Every entry must be given again exactly as it is written.

════

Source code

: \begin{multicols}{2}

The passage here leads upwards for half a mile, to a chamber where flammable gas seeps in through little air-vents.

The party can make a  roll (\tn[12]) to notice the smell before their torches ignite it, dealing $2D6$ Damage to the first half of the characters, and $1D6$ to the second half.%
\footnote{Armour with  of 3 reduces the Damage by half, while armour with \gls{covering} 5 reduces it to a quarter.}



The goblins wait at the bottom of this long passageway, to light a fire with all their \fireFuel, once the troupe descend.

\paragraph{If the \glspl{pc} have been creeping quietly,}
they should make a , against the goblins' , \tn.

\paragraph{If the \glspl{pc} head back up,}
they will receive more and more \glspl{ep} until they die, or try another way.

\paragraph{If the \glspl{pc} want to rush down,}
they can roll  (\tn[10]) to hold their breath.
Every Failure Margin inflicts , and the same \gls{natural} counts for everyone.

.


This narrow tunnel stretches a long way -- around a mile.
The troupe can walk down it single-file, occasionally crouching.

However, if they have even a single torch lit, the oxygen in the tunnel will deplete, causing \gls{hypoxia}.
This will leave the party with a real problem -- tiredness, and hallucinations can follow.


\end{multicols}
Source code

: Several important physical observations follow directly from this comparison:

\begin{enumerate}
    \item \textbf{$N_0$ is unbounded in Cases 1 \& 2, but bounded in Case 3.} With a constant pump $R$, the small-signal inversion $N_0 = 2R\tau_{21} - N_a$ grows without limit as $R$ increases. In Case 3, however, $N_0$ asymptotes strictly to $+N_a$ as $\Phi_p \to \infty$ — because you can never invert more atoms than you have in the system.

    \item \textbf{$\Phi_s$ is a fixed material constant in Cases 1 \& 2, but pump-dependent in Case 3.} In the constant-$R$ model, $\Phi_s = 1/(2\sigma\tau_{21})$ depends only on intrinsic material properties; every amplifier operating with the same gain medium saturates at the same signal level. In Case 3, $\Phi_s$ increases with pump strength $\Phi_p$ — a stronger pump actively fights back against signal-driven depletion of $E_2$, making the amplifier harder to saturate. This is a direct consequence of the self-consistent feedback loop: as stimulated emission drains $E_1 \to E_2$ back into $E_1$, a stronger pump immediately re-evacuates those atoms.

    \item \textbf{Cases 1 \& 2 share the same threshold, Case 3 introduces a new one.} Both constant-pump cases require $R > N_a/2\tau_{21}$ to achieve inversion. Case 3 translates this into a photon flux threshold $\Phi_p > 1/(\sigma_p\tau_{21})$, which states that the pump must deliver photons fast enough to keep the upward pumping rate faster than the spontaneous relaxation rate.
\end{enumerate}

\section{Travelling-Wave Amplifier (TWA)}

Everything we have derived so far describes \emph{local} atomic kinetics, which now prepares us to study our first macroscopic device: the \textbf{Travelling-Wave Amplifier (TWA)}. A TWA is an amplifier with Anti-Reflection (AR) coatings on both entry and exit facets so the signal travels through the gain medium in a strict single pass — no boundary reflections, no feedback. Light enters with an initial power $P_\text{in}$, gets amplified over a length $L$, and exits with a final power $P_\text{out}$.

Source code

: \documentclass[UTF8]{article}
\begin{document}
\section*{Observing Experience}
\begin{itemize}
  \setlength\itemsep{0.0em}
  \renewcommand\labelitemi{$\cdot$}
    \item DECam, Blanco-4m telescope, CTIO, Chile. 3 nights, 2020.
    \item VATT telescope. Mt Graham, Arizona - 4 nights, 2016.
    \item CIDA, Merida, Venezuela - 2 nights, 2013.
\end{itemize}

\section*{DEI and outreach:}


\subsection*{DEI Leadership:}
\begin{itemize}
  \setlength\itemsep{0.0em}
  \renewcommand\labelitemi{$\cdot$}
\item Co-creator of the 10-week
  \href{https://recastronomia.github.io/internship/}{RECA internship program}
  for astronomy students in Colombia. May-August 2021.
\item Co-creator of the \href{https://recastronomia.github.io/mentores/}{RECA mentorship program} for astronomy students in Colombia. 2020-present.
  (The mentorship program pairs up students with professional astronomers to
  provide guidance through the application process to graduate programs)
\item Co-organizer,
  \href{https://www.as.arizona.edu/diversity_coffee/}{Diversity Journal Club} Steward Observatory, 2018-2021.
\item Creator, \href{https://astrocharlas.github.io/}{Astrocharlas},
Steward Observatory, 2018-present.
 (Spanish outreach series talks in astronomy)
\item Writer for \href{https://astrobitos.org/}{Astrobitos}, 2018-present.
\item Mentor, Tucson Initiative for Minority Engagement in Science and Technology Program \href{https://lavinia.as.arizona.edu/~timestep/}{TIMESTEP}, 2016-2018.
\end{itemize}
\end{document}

════

**Problem solution**
Source code

: \begin{multicols}{2}

The passage here leads upwards for half a mile, to a chamber where flammable gas seeps in through little air-vents.

The party can make a  roll (\tn[12]) to notice the smell before their torches ignite it, dealing $2D6$ Damage to the first half of the characters, and $1D6$ to the second half.%
\footnote{Armour with  of 3 reduces the Damage by half, while armour with \gls{covering} 5 reduces it to a quarter.}



The goblins wait at the bottom of this long passageway, to light a fire with all their \fireFuel, once the troupe descend.

\paragraph{If the \glspl{pc} have been creeping quietly,}
they should make a , against the goblins' , \tn.

\paragraph{If the \glspl{pc} head back up,}
they will receive more and more \glspl{ep} until they die, or try another way.

\paragraph{If the \glspl{pc} want to rush down,}
they can roll  (\tn[10]) to hold their breath.
Every Failure Margin inflicts , and the same \gls{natural} counts for everyone.

.


This narrow tunnel stretches a long way -- around a mile.
The troupe can walk down it single-file, occasionally crouching.

However, if they have even a single torch lit, the oxygen in the tunnel will deplete, causing \gls{hypoxia}.
This will leave the party with a real problem -- tiredness, and hallucinations can follow.


\end{multicols}
Source code

: Several important physical observations follow directly from this comparison:

\begin{enumerate}
    \item \textbf{$N_0$ is unbounded in Cases 1 \& 2, but bounded in Case 3.} With a constant pump $R$, the small-signal inversion $N_0 = 2R\tau_{21} - N_a$ grows without limit as $R$ increases. In Case 3, however, $N_0$ asymptotes strictly to $+N_a$ as $\Phi_p \to \infty$ — because you can never invert more atoms than you have in the system.

    \item \textbf{$\Phi_s$ is a fixed material constant in Cases 1 \& 2, but pump-dependent in Case 3.} In the constant-$R$ model, $\Phi_s = 1/(2\sigma\tau_{21})$ depends only on intrinsic material properties; every amplifier operating with the same gain medium saturates at the same signal level. In Case 3, $\Phi_s$ increases with pump strength $\Phi_p$ — a stronger pump actively fights back against signal-driven depletion of $E_2$, making the amplifier harder to saturate. This is a direct consequence of the self-consistent feedback loop: as stimulated emission drains $E_1 \to E_2$ back into $E_1$, a stronger pump immediately re-evacuates those atoms.

    \item \textbf{Cases 1 \& 2 share the same threshold, Case 3 introduces a new one.} Both constant-pump cases require $R > N_a/2\tau_{21}$ to achieve inversion. Case 3 translates this into a photon flux threshold $\Phi_p > 1/(\sigma_p\tau_{21})$, which states that the pump must deliver photons fast enough to keep the upward pumping rate faster than the spontaneous relaxation rate.
\end{enumerate}

\section{Travelling-Wave Amplifier (TWA)}

Everything we have derived so far describes \emph{local} atomic kinetics, which now prepares us to study our first macroscopic device: the \textbf{Travelling-Wave Amplifier (TWA)}. A TWA is an amplifier with Anti-Reflection (AR) coatings on both entry and exit facets so the signal travels through the gain medium in a strict single pass — no boundary reflections, no feedback. Light enters with an initial power $P_\text{in}$, gets amplified over a length $L$, and exits with a final power $P_\text{out}$.

Source code

: \documentclass[UTF8]{article}
\begin{document}
\section*{Observing Experience}
\begin{itemize}
  \setlength\itemsep{0.0em}
  \renewcommand\labelitemi{$\cdot$}
    \item DECam, Blanco-4m telescope, CTIO, Chile. 3 nights, 2020.
    \item VATT telescope. Mt Graham, Arizona - 4 nights, 2016.
    \item CIDA, Merida, Venezuela - 2 nights, 2013.
\end{itemize}

\section*{DEI and outreach:}


\subsection*{DEI Leadership:}
\begin{itemize}
  \setlength\itemsep{0.0em}
  \renewcommand\labelitemi{$\cdot$}
\item Co-creator of the 10-week
  \href{https://recastronomia.github.io/internship/}{RECA internship program}
  for astronomy students in Colombia. May-August 2021.
\item Co-creator of the \href{https://recastronomia.github.io/mentores/}{RECA mentorship program} for astronomy students in Colombia. 2020-present.
  (The mentorship program pairs up students with professional astronomers to
  provide guidance through the application process to graduate programs)
\item Co-organizer,
  \href{https://www.as.arizona.edu/diversity_coffee/}{Diversity Journal Club} Steward Observatory, 2018-2021.
\item Creator, \href{https://astrocharlas.github.io/}{Astrocharlas},
Steward Observatory, 2018-present.
 (Spanish outreach series talks in astronomy)
\item Writer for \href{https://astrobitos.org/}{Astrobitos}, 2018-present.
\item Mentor, Tucson Initiative for Minority Engagement in Science and Technology Program \href{https://lavinia.as.arizona.edu/~timestep/}{TIMESTEP}, 2016-2018.
\end{itemize}
\end{document}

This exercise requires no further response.